Count the lines below that contain the word "everything". Give only the number.
★ ★ ★ ★ ★
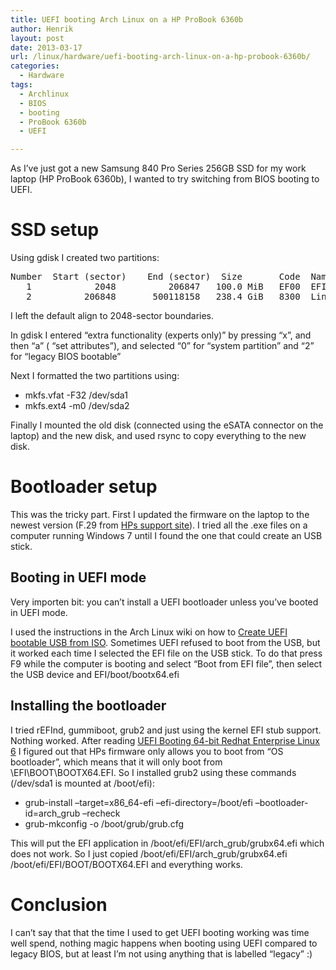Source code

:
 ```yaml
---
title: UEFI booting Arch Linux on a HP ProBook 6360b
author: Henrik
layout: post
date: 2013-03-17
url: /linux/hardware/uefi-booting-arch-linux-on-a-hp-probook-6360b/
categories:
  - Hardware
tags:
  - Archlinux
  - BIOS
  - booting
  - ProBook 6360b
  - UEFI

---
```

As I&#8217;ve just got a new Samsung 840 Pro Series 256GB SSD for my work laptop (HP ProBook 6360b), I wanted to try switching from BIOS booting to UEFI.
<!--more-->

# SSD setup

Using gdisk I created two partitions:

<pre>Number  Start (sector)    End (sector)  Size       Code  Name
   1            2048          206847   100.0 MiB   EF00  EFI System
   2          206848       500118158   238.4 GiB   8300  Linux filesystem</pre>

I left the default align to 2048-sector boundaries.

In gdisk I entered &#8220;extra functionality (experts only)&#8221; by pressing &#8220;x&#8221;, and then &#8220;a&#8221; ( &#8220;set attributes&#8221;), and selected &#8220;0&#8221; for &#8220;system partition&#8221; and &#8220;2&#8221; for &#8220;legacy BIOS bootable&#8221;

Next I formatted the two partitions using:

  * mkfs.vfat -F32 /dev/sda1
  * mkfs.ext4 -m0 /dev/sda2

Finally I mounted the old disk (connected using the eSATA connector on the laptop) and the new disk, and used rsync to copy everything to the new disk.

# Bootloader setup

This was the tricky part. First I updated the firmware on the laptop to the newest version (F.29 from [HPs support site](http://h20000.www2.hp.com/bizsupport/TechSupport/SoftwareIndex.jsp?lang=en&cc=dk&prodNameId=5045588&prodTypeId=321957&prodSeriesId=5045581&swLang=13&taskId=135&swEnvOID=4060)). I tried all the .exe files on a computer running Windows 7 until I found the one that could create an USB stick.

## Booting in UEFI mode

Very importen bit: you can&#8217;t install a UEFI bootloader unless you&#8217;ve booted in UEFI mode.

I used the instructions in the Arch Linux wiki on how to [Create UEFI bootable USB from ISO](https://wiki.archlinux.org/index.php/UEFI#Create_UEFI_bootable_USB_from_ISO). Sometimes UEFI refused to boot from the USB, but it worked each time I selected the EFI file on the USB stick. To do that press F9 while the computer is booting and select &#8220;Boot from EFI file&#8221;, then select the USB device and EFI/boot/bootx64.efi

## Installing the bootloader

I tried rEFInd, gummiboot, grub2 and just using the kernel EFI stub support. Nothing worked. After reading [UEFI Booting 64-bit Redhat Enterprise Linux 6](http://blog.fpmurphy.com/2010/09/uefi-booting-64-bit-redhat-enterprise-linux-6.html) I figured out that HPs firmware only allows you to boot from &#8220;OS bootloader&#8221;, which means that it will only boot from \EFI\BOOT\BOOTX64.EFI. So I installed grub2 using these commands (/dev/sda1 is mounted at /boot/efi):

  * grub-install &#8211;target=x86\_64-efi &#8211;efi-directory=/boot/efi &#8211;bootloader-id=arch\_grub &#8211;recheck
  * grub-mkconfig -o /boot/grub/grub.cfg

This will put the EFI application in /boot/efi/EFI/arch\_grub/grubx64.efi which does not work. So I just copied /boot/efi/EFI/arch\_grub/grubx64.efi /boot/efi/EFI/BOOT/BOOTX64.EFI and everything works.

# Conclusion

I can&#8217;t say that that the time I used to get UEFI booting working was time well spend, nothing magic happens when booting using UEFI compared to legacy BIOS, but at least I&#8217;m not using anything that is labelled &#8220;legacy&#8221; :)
★ ★ ★ ★ ★
▶ [SOLUTION TO THIS TASK]
2